On-chip cell migration assay for quantifying the effect of ethanol on MCF-7 human breast cancer cells

Ethanol consumption is associated with the risk of breast cancer progression; however, the mechanism of relationship has not yet been fully explained. Research on breast cancer cell migration after ethanol stimulation may give hope for a better understanding of the disease and oncotherapy. Conventional cell migration assays such as Boyden chamber and wound-healing assays are easy to conduct for this purpose; however, these assays have inherent limitations. In this study, we quantified the effect of ethanol on MCF-7 hunam breast cancer cells using a microfluidics-based wound-healing assay. Wounds were prepared by partially digesting a confluent cell sheet using parallel laminar flows in the presence of protease trypsin. The cells at the leading edge of the wound remained intact. Cell image analysis indicates that all the cells cultured in the microdevice took on a good morphology and monolayer growth status. Cell viability assay demonstrates that cell viability decreased with the increase in ethanol concentration and treatment time.

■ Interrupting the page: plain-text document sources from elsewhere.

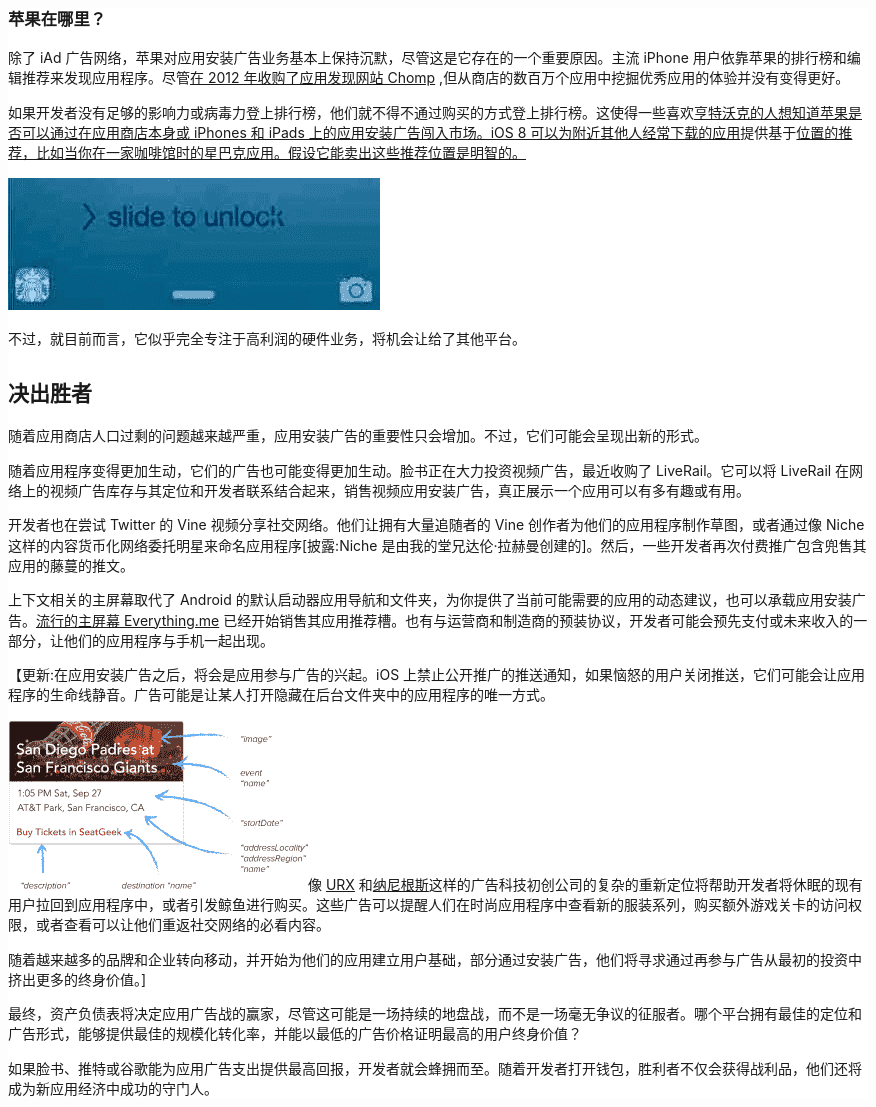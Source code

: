 ### 苹果在哪里？

除了 iAd 广告网络，苹果对应用安装广告业务基本上保持沉默，尽管这是它存在的一个重要原因。主流 iPhone 用户依靠苹果的排行榜和编辑推荐来发现应用程序。尽管[在 2012 年收购了应用发现网站 Chomp](https://web.archive.org/web/20230404054415/https://techcrunch.com/2012/02/23/apple-chomp/) ,但从商店的数百万个应用中挖掘优秀应用的体验并没有变得更好。

如果开发者没有足够的影响力或病毒力登上排行榜，他们就不得不通过购买的方式登上排行榜。这使得一些喜欢[亨特沃克的人想知道苹果是否可以通过在应用商店本身或 iPhones 和 iPads 上的应用安装广告闯入市场。iOS 8 可以为附近其他人经常下载的应用](https://web.archive.org/web/20230404054415/http://hunterwalk.com/2013/04/24/promoted-apps-could-native-advertising-come-to-ios-app-store/)提供基于[位置的推荐，比如当你在一家咖啡馆时的星巴克应用。假设它能卖出这些推荐位置是明智的。](https://web.archive.org/web/20230404054415/https://techcrunch.com/2014/06/03/apple-delivers-location-based-app-suggestions-on-your-lock-screen-in-ios-8/)

![locationalerts](img/72bad5656f772474831089e72748bac5.png)

不过，就目前而言，它似乎完全专注于高利润的硬件业务，将机会让给了其他平台。

## 决出胜者

随着应用商店人口过剩的问题越来越严重，应用安装广告的重要性只会增加。不过，它们可能会呈现出新的形式。

随着应用程序变得更加生动，它们的广告也可能变得更加生动。脸书正在大力投资视频广告，最近收购了 LiveRail。它可以将 LiveRail 在网络上的视频广告库存与其定位和开发者联系结合起来，销售视频应用安装广告，真正展示一个应用可以有多有趣或有用。

开发者也在尝试 Twitter 的 Vine 视频分享社交网络。他们让拥有大量追随者的 Vine 创作者为他们的应用程序制作草图，或者通过像 Niche 这样的内容货币化网络委托明星来命名应用程序[披露:Niche 是由我的堂兄达伦·拉赫曼创建的]。然后，一些开发者再次付费推广包含兜售其应用的藤蔓的推文。

上下文相关的主屏幕取代了 Android 的默认启动器应用导航和文件夹，为你提供了当前可能需要的应用的动态建议，也可以承载应用安装广告。[流行的主屏幕 Everything.me](https://web.archive.org/web/20230404054415/http://everything.me/) 已经开始销售其应用推荐槽。也有与运营商和制造商的预装协议，开发者可能会预先支付或未来收入的一部分，让他们的应用程序与手机一起出现。

【更新:在应用安装广告之后，将会是应用参与广告的兴起。iOS 上禁止公开推广的推送通知，如果恼怒的用户关闭推送，它们可能会让应用程序的生命线静音。广告可能是让某人打开隐藏在后台文件夹中的应用程序的唯一方式。

![buy-action-card](img/30753acfad705caa4bc2aec55193c506.png)像 [URX](https://web.archive.org/web/20230404054415/https://techcrunch.com/2014/04/28/mobile-deep-linking-startup-urx-raises-12-million-launches-universal-link-service-called-omnilinks/) 和[纳尼根斯](https://web.archive.org/web/20230404054415/https://techcrunch.com/2014/11/18/nanigans-mopub/)这样的广告科技初创公司的复杂的重新定位将帮助开发者将休眠的现有用户拉回到应用程序中，或者引发鲸鱼进行购买。这些广告可以提醒人们在时尚应用程序中查看新的服装系列，购买额外游戏关卡的访问权限，或者查看可以让他们重返社交网络的必看内容。

随着越来越多的品牌和企业转向移动，并开始为他们的应用建立用户基础，部分通过安装广告，他们将寻求通过再参与广告从最初的投资中挤出更多的终身价值。]

最终，资产负债表将决定应用广告战的赢家，尽管这可能是一场持续的地盘战，而不是一场毫无争议的征服者。哪个平台拥有最佳的定位和广告形式，能够提供最佳的规模化转化率，并能以最低的广告价格证明最高的用户终身价值？

如果脸书、推特或谷歌能为应用广告支出提供最高回报，开发者就会蜂拥而至。随着开发者打开钱包，胜利者不仅会获得战利品，他们还将成为新应用经济中成功的守门人。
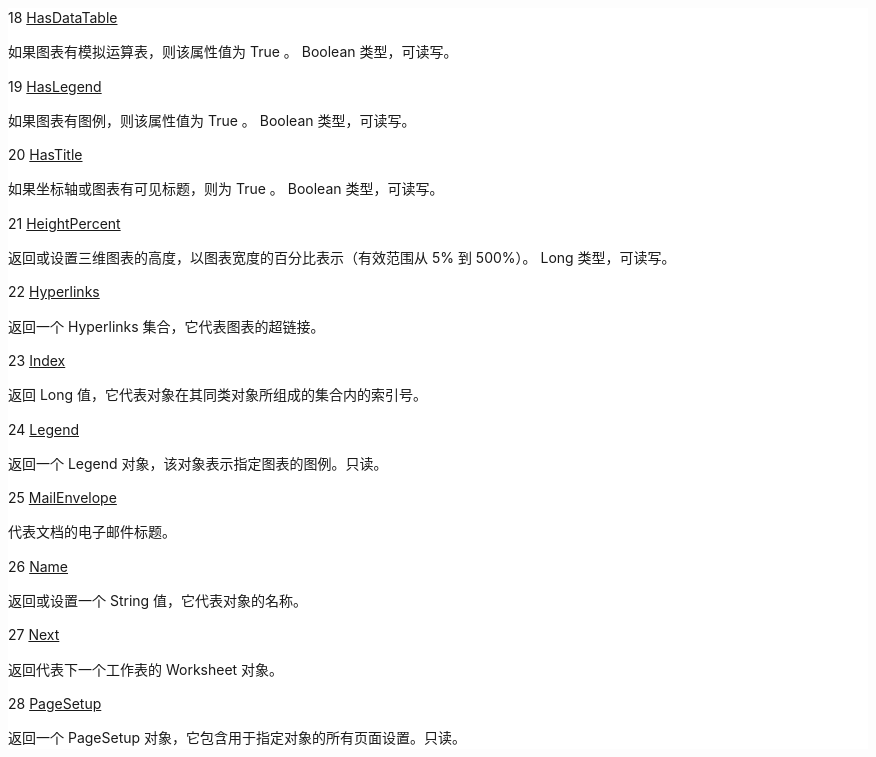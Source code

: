 </tr>
<tr class="even" data-editname="properties">
<td style="text-align: center;" data-valian="middle">18</td>
<td style="text-align: left;" data-valian="middle"><a href="#Chart.HasDataTable">HasDataTable</a></td>
<td style="text-align: left;" data-valian="middle"><p>如果图表有模拟运算表，则该属性值为 True 。 Boolean 类型，可读写。</p></td>
</tr>
<tr class="odd" data-editname="properties">
<td style="text-align: center;" data-valian="middle">19</td>
<td style="text-align: left;" data-valian="middle"><a href="#Chart.HasLegend">HasLegend</a></td>
<td style="text-align: left;" data-valian="middle"><p>如果图表有图例，则该属性值为 True 。 Boolean 类型，可读写。</p></td>
</tr>
<tr class="even" data-editname="properties">
<td style="text-align: center;" data-valian="middle">20</td>
<td style="text-align: left;" data-valian="middle"><a href="#Chart.HasTitle">HasTitle</a></td>
<td style="text-align: left;" data-valian="middle"><p>如果坐标轴或图表有可见标题，则为 True 。 Boolean 类型，可读写。</p></td>
</tr>
<tr class="odd" data-editname="properties">
<td style="text-align: center;" data-valian="middle">21</td>
<td style="text-align: left;" data-valian="middle"><a href="#Chart.HeightPercent">HeightPercent</a></td>
<td style="text-align: left;" data-valian="middle"><p>返回或设置三维图表的高度，以图表宽度的百分比表示（有效范围从 5% 到 500%）。 Long 类型，可读写。</p></td>
</tr>
<tr class="even" data-editname="properties">
<td style="text-align: center;" data-valian="middle">22</td>
<td style="text-align: left;" data-valian="middle"><a href="#Chart.Hyperlinks">Hyperlinks</a></td>
<td style="text-align: left;" data-valian="middle"><p>返回一个 Hyperlinks 集合，它代表图表的超链接。</p></td>
</tr>
<tr class="odd" data-editname="properties">
<td style="text-align: center;" data-valian="middle">23</td>
<td style="text-align: left;" data-valian="middle"><a href="#Chart.Index">Index</a></td>
<td style="text-align: left;" data-valian="middle"><p>返回 Long 值，它代表对象在其同类对象所组成的集合内的索引号。</p></td>
</tr>
<tr class="even" data-editname="properties">
<td style="text-align: center;" data-valian="middle">24</td>
<td style="text-align: left;" data-valian="middle"><a href="#Chart.Legend">Legend</a></td>
<td style="text-align: left;" data-valian="middle"><p>返回一个 Legend 对象，该对象表示指定图表的图例。只读。</p></td>
</tr>
<tr class="odd" data-editname="properties">
<td style="text-align: center;" data-valian="middle">25</td>
<td style="text-align: left;" data-valian="middle"><a href="#Chart.MailEnvelope">MailEnvelope</a></td>
<td style="text-align: left;" data-valian="middle"><p>代表文档的电子邮件标题。</p></td>
</tr>
<tr class="even" data-editname="properties">
<td style="text-align: center;" data-valian="middle">26</td>
<td style="text-align: left;" data-valian="middle"><a href="#Chart.Name">Name</a></td>
<td style="text-align: left;" data-valian="middle"><p>返回或设置一个 String 值，它代表对象的名称。</p></td>
</tr>
<tr class="odd" data-editname="properties">
<td style="text-align: center;" data-valian="middle">27</td>
<td style="text-align: left;" data-valian="middle"><a href="#Chart.Next">Next</a></td>
<td style="text-align: left;" data-valian="middle"><p>返回代表下一个工作表的 Worksheet 对象。</p></td>
</tr>
<tr class="even" data-editname="properties">
<td style="text-align: center;" data-valian="middle">28</td>
<td style="text-align: left;" data-valian="middle"><a href="#Chart.PageSetup">PageSetup</a></td>
<td style="text-align: left;" data-valian="middle"><p>返回一个 PageSetup 对象，它包含用于指定对象的所有页面设置。只读。</p></td>
</tr>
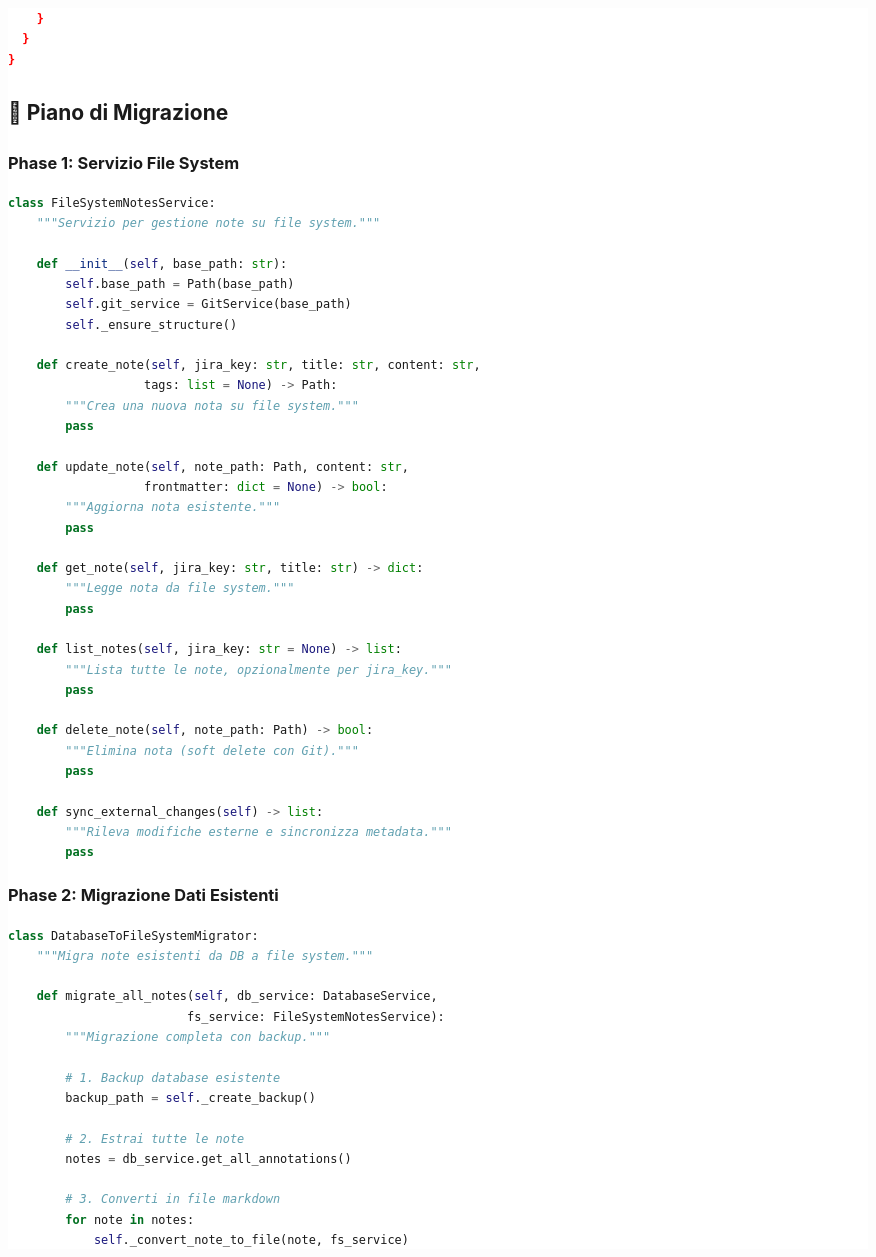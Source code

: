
 ```json
    }
  }
}
```

## 🔄 Piano di Migrazione

### Phase 1: Servizio File System
```python
class FileSystemNotesService:
    """Servizio per gestione note su file system."""
    
    def __init__(self, base_path: str):
        self.base_path = Path(base_path)
        self.git_service = GitService(base_path)
        self._ensure_structure()
    
    def create_note(self, jira_key: str, title: str, content: str, 
                   tags: list = None) -> Path:
        """Crea una nuova nota su file system."""
        pass
    
    def update_note(self, note_path: Path, content: str, 
                   frontmatter: dict = None) -> bool:
        """Aggiorna nota esistente."""
        pass
    
    def get_note(self, jira_key: str, title: str) -> dict:
        """Legge nota da file system."""
        pass
    
    def list_notes(self, jira_key: str = None) -> list:
        """Lista tutte le note, opzionalmente per jira_key."""
        pass
    
    def delete_note(self, note_path: Path) -> bool:
        """Elimina nota (soft delete con Git)."""
        pass
    
    def sync_external_changes(self) -> list:
        """Rileva modifiche esterne e sincronizza metadata."""
        pass
```

### Phase 2: Migrazione Dati Esistenti  
```python
class DatabaseToFileSystemMigrator:
    """Migra note esistenti da DB a file system."""
    
    def migrate_all_notes(self, db_service: DatabaseService, 
                         fs_service: FileSystemNotesService):
        """Migrazione completa con backup."""
        
        # 1. Backup database esistente
        backup_path = self._create_backup()
        
        # 2. Estrai tutte le note
        notes = db_service.get_all_annotations()
        
        # 3. Converti in file markdown
        for note in notes:
            self._convert_note_to_file(note, fs_service)
```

For 0, 22, 43, and 65 mmol/l of ethanol, cell viability after being cultured for 24 h was 100%, 99.6%, 99.4%, and 98.4%, respectively. Studying MCF-7 human breast cancer cell migration when treated with different ethanol concentrations revealed that the cell migration distance is directly proportional with ethanol concentration. After being cultured for 24 h at 37A degrees C and 5% CO2, the maximal cell migration distance was 231, 283, and 332 mu m for 22, 43, and 65 mmol/l ethanol, respectively; all results were higher than the blank test (i.e., ethanol-free test, 218 mu m). These findings will be beneficial in developing microfluidic device applications for future research on breast tumor therapy in a biomimetic microenvironment and for developing new methods for breast cancer therapy.